# Thinking of moving to Thailand



## tecone78

Hi all,

We are a married couple working in NY. We just recently had an opportunity to visit Bangkok, and loved it there. A college friend of ours is a Thai living in Bangkok and he suggested we move there as there are many opportunities there. Obviously, vacation is not the same as actually living there, but just wanted to get a sense of things, if we could. 

I'm currently a project manager making around 120k, and my wife is a SAP expert making around 70k. We know that we won't be able to find a job there that would match what we are making currently, but what would be an equivalent of what we are making here in the states? Just doing the straight conversion, it would be close to 6 million baht, but through some research, average project manager salary in Thailand is around 420k baht, which is significantly lower, unless I'm looking at incorrect sites. We also know that cost of living is also significantly lower in Thailand, but it still seems very low.

Also, are there jobs that don't require speaking Thai? Eventually, if we move there, we will start learning the language, but I'm guessing it would take some time to learn the language to be working at a corporate level. I checked with my currently company, but they do not have a presence in Thailand. 

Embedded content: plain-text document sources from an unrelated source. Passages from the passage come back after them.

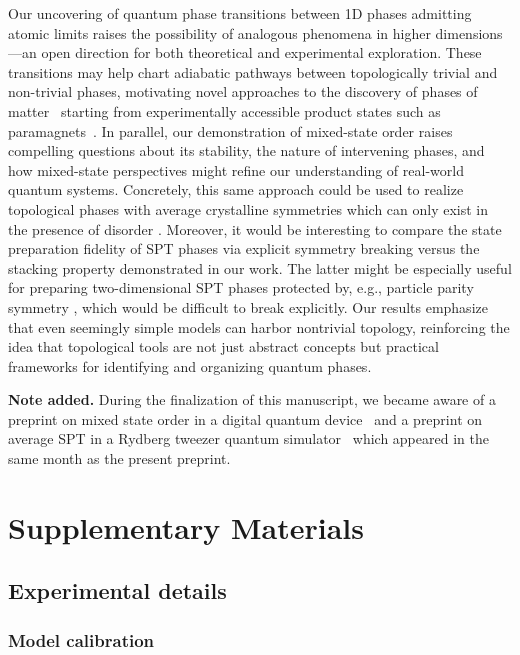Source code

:\documentclass[preprint,superscriptaddress,floatfix, nofootinbib]{revtex4-2}
\begin{document}
Our uncovering of quantum phase transitions between 1D phases admitting atomic limits raises the possibility of analogous phenomena in higher dimensions---an open direction for both theoretical and experimental exploration. These transitions may help chart adiabatic pathways between topologically trivial and non-trivial phases, motivating novel approaches to the discovery of phases of matter~\cite{Semeghini2021} starting from experimentally accessible product states such as paramagnets~\cite{Scholl2021, Ebadi2021}. In parallel, our demonstration of mixed-state order raises compelling questions about its stability, the nature of intervening phases, and how mixed-state perspectives might refine our understanding of real-world quantum systems. Concretely, this same approach could be used to realize topological phases with average crystalline symmetries which can only exist in the presence of disorder \cite{Ma23_b,intrinsicACSPT}. Moreover, it would be interesting to compare the state preparation fidelity of SPT phases via explicit symmetry breaking versus the stacking property demonstrated in our work. The latter might be especially useful for preparing two-dimensional SPT phases protected by, e.g., particle parity symmetry \cite{LevinGu}, which would be difficult to break explicitly.
Our results emphasize that even seemingly simple models can harbor nontrivial topology, reinforcing the idea that topological tools are not just abstract concepts but practical frameworks for identifying and organizing quantum phases.

\vspace{4pt}

\textbf{Note added.} During the finalization of this manuscript, we became aware of a preprint on mixed state order in a digital quantum device~\cite{Zhang2025} and a preprint on average SPT in a Rydberg tweezer quantum simulator~\cite{Yue2025} which appeared in the same month as the present preprint.

\section*{Supplementary Materials}

\subsection*{Experimental details}

\subsubsection*{Model calibration}
\end{document}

So, to sum it up, (1) what would be the salary level I should be expecting that is somewhat equivalent to what we are making here in US, and (2) are there corporate jobs that don't require speaking Thai, at lease at the initial stage. If so, does anyone know if there are websites with job listings in Thailand?

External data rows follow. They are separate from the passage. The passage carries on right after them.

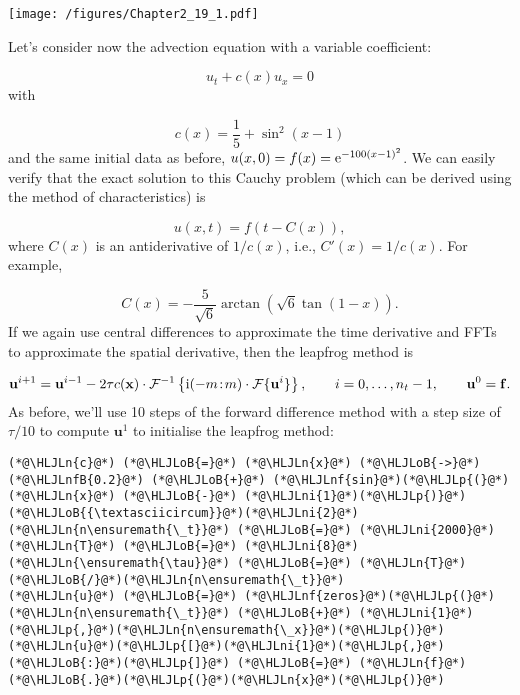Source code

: \documentclass[12pt,landscape]{article}
\newcommand{\HLJLn}[1]{#1}
\newcommand{\HLJLnf}[1]{\textcolor[RGB]{66,102,213}{#1}}
\newcommand{\HLJLnfB}[1]{\textcolor[RGB]{59,151,46}{#1}}
\newcommand{\HLJLni}[1]{\textcolor[RGB]{59,151,46}{#1}}
\newcommand{\HLJLoB}[1]{\textcolor[RGB]{102,102,102}{\textbf{#1}}}
\newcommand{\HLJLp}[1]{#1}
\begin{document}
{\texttt{[image: /figures/Chapter2\_19\_1.pdf]}

Let's consider now the advection equation with a variable coefficient:

\[
u_t + c(x)u_x = 0
\]
with 

\[
c(x) = \frac{1}{5} + \sin^2(x-1)
\]
and the same initial data as before, $u(x,0) = f(x) = {\rm e}^{-100(x-1)^2}$.  We can easily verify that the exact solution to this Cauchy problem (which can be derived using the method of characteristics) is 

\[
u(x,t) = f\left(t - C(x)  \right),
\]
where $C(x)$ is an antiderivative of $1/c(x)$, i.e., $C'(x) = 1/c(x)$.    For example,

\[
C(x) = -\frac{5}{\sqrt{6}}\arctan \left(\sqrt{6}\tan(1-x)  \right).
\]
If we again use central differences to approximate the time derivative and FFTs to approximate the spatial derivative, then the leapfrog method is

\[
\mathbf{u}^{i+1} = \mathbf{u}^{i-1} - 2\tau c(\mathbf{x})\cdot \mathcal{F}^{-1}\left\lbrace {\rm i}(-m\!:\!m)\cdot\mathcal{F}\lbrace \mathbf{u}^{i} \rbrace\right\rbrace, \qquad i = 0, \ldots, n_t-1, \qquad \mathbf{u}^0 = \mathbf{f}.
\]
As before, we'll use 10 steps of the forward difference method with a step size of $\tau/10$ to compute $\mathbf{u}^{1}$ to initialise the leapfrog method:


\begin{lstlisting}
(*@\HLJLn{c}@*) (*@\HLJLoB{=}@*) (*@\HLJLn{x}@*) (*@\HLJLoB{->}@*) (*@\HLJLnfB{0.2}@*) (*@\HLJLoB{+}@*) (*@\HLJLnf{sin}@*)(*@\HLJLp{(}@*)(*@\HLJLn{x}@*) (*@\HLJLoB{-}@*) (*@\HLJLni{1}@*)(*@\HLJLp{)}@*)(*@\HLJLoB{{\textasciicircum}}@*)(*@\HLJLni{2}@*)
(*@\HLJLn{n\ensuremath{\_t}}@*) (*@\HLJLoB{=}@*) (*@\HLJLni{2000}@*)
(*@\HLJLn{T}@*) (*@\HLJLoB{=}@*) (*@\HLJLni{8}@*)
(*@\HLJLn{\ensuremath{\tau}}@*) (*@\HLJLoB{=}@*) (*@\HLJLn{T}@*)(*@\HLJLoB{/}@*)(*@\HLJLn{n\ensuremath{\_t}}@*)
(*@\HLJLn{u}@*) (*@\HLJLoB{=}@*) (*@\HLJLnf{zeros}@*)(*@\HLJLp{(}@*)(*@\HLJLn{n\ensuremath{\_t}}@*) (*@\HLJLoB{+}@*) (*@\HLJLni{1}@*)(*@\HLJLp{,}@*)(*@\HLJLn{n\ensuremath{\_x}}@*)(*@\HLJLp{)}@*)
(*@\HLJLn{u}@*)(*@\HLJLp{[}@*)(*@\HLJLni{1}@*)(*@\HLJLp{,}@*)(*@\HLJLoB{:}@*)(*@\HLJLp{]}@*) (*@\HLJLoB{=}@*) (*@\HLJLn{f}@*)(*@\HLJLoB{.}@*)(*@\HLJLp{(}@*)(*@\HLJLn{x}@*)(*@\HLJLp{)}@*) 


\end{lstlisting}}
\end{document}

I know these are questions that can have many answers depending on each situation, but any help would be appreciated.

Thanks!


----------



## Xynoplas2

I hesitate to throw cold water on your dream, but the Thai government has placed numerous restrictions on what kinds of work a non-citizen can perform in Thailand. 
In short, if a Thai citizen can do the job, then good luck getting a work visa for that. This is why most working expats in Thailand are English teachers.


----------



## Mweiga

You'd do best to try for positions advertised internationally from your home base , typically with either US or international companies that have local operations in Thailand. As has been mentioned , possibilities to get legal work locally as an expat , outside of English teaching , are extremely limited.


----------



## tecone78

Thank you very much for your inputs. We obviously need to do more research.


----------



## Xynoplas2

What is your language base? Have you learned any other languages before (hopefully at a young age)? That is to say, learning Thai to a "corporate level" is no picnic.


----------



## tecone78

Thanks, I bet it isn't. My native language is Korean, and English is my 2nd. Took me a good 2 years to have meaningful conversations in English, so I'm thinking maybe 2 to 3 years for Thai? Maybe I'm being too ambitious.


----------



## tecone78

I guess the best way for me right now is to move to another company here that has offices in Thailand, and ask for a transfer.


----------



## Dekillon

Hi

Don't agree with the other guys, there are numerous opportunities for working in Thailand exept being a teacher. However this is for high level positions like engineers and managers.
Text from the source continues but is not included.